* **What the task asks**:
A faithful transcription of all the data is required.

* **Exercise input**:
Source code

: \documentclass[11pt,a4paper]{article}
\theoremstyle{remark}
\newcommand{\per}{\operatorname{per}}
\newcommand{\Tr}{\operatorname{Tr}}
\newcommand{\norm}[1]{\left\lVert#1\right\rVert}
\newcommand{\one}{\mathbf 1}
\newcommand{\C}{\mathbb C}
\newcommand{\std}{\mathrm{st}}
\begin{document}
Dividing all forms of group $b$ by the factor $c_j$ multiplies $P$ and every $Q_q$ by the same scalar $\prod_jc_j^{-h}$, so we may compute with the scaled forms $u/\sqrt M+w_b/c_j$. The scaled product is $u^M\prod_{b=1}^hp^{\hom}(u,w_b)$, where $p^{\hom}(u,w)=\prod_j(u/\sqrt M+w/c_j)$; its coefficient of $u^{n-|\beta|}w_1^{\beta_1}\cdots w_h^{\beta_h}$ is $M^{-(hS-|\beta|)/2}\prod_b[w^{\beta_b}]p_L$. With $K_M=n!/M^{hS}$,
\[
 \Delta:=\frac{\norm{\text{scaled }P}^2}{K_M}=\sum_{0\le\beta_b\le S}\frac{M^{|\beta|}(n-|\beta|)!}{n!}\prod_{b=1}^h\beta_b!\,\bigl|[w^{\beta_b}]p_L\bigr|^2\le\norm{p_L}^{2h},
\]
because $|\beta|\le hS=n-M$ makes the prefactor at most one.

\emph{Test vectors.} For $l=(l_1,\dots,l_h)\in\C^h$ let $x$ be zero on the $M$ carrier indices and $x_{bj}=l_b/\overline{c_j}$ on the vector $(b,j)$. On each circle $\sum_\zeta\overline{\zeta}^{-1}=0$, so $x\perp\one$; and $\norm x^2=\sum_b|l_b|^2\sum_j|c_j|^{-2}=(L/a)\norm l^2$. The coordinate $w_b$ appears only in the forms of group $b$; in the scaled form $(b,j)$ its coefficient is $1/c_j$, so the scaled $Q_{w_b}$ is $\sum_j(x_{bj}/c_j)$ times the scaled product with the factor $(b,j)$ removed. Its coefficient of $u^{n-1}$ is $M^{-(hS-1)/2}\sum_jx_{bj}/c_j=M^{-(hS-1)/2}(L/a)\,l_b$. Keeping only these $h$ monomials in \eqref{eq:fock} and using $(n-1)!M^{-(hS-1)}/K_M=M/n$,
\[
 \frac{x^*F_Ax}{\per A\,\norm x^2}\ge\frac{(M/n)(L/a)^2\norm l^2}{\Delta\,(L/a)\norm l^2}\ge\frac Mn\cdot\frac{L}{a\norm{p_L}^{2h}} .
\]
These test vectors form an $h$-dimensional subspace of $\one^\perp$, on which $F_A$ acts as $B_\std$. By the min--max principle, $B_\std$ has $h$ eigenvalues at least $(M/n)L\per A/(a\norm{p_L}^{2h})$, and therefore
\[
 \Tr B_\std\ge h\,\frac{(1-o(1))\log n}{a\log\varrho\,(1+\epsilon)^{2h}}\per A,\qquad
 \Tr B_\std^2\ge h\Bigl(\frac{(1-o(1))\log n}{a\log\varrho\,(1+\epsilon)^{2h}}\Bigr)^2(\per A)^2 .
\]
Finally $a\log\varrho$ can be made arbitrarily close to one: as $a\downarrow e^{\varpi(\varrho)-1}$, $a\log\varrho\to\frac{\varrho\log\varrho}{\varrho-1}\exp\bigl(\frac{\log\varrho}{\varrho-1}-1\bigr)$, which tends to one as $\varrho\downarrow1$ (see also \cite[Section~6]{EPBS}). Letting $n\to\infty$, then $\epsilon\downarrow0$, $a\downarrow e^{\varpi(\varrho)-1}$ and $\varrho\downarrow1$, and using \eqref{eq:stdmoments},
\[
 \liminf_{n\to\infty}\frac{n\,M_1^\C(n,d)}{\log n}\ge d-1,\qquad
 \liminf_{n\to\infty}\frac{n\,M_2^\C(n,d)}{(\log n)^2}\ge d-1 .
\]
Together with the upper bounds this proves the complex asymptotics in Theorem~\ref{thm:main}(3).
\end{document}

* **Exercise solution**:
Source code

: \documentclass[11pt,a4paper]{article}
\theoremstyle{remark}
\newcommand{\per}{\operatorname{per}}
\newcommand{\Tr}{\operatorname{Tr}}
\newcommand{\norm}[1]{\left\lVert#1\right\rVert}
\newcommand{\one}{\mathbf 1}
\newcommand{\C}{\mathbb C}
\newcommand{\std}{\mathrm{st}}
\begin{document}
Dividing all forms of group $b$ by the factor $c_j$ multiplies $P$ and every $Q_q$ by the same scalar $\prod_jc_j^{-h}$, so we may compute with the scaled forms $u/\sqrt M+w_b/c_j$. The scaled product is $u^M\prod_{b=1}^hp^{\hom}(u,w_b)$, where $p^{\hom}(u,w)=\prod_j(u/\sqrt M+w/c_j)$; its coefficient of $u^{n-|\beta|}w_1^{\beta_1}\cdots w_h^{\beta_h}$ is $M^{-(hS-|\beta|)/2}\prod_b[w^{\beta_b}]p_L$. With $K_M=n!/M^{hS}$,
\[
 \Delta:=\frac{\norm{\text{scaled }P}^2}{K_M}=\sum_{0\le\beta_b\le S}\frac{M^{|\beta|}(n-|\beta|)!}{n!}\prod_{b=1}^h\beta_b!\,\bigl|[w^{\beta_b}]p_L\bigr|^2\le\norm{p_L}^{2h},
\]
because $|\beta|\le hS=n-M$ makes the prefactor at most one.

\emph{Test vectors.} For $l=(l_1,\dots,l_h)\in\C^h$ let $x$ be zero on the $M$ carrier indices and $x_{bj}=l_b/\overline{c_j}$ on the vector $(b,j)$. On each circle $\sum_\zeta\overline{\zeta}^{-1}=0$, so $x\perp\one$; and $\norm x^2=\sum_b|l_b|^2\sum_j|c_j|^{-2}=(L/a)\norm l^2$. The coordinate $w_b$ appears only in the forms of group $b$; in the scaled form $(b,j)$ its coefficient is $1/c_j$, so the scaled $Q_{w_b}$ is $\sum_j(x_{bj}/c_j)$ times the scaled product with the factor $(b,j)$ removed. Its coefficient of $u^{n-1}$ is $M^{-(hS-1)/2}\sum_jx_{bj}/c_j=M^{-(hS-1)/2}(L/a)\,l_b$. Keeping only these $h$ monomials in \eqref{eq:fock} and using $(n-1)!M^{-(hS-1)}/K_M=M/n$,
\[
 \frac{x^*F_Ax}{\per A\,\norm x^2}\ge\frac{(M/n)(L/a)^2\norm l^2}{\Delta\,(L/a)\norm l^2}\ge\frac Mn\cdot\frac{L}{a\norm{p_L}^{2h}} .
\]
These test vectors form an $h$-dimensional subspace of $\one^\perp$, on which $F_A$ acts as $B_\std$. By the min--max principle, $B_\std$ has $h$ eigenvalues at least $(M/n)L\per A/(a\norm{p_L}^{2h})$, and therefore
\[
 \Tr B_\std\ge h\,\frac{(1-o(1))\log n}{a\log\varrho\,(1+\epsilon)^{2h}}\per A,\qquad
 \Tr B_\std^2\ge h\Bigl(\frac{(1-o(1))\log n}{a\log\varrho\,(1+\epsilon)^{2h}}\Bigr)^2(\per A)^2 .
\]
Finally $a\log\varrho$ can be made arbitrarily close to one: as $a\downarrow e^{\varpi(\varrho)-1}$, $a\log\varrho\to\frac{\varrho\log\varrho}{\varrho-1}\exp\bigl(\frac{\log\varrho}{\varrho-1}-1\bigr)$, which tends to one as $\varrho\downarrow1$ (see also \cite[Section~6]{EPBS}). Letting $n\to\infty$, then $\epsilon\downarrow0$, $a\downarrow e^{\varpi(\varrho)-1}$ and $\varrho\downarrow1$, and using \eqref{eq:stdmoments},
\[
 \liminf_{n\to\infty}\frac{n\,M_1^\C(n,d)}{\log n}\ge d-1,\qquad
 \liminf_{n\to\infty}\frac{n\,M_2^\C(n,d)}{(\log n)^2}\ge d-1 .
\]
Together with the upper bounds this proves the complex asymptotics in Theorem~\ref{thm:main}(3).
\end{document}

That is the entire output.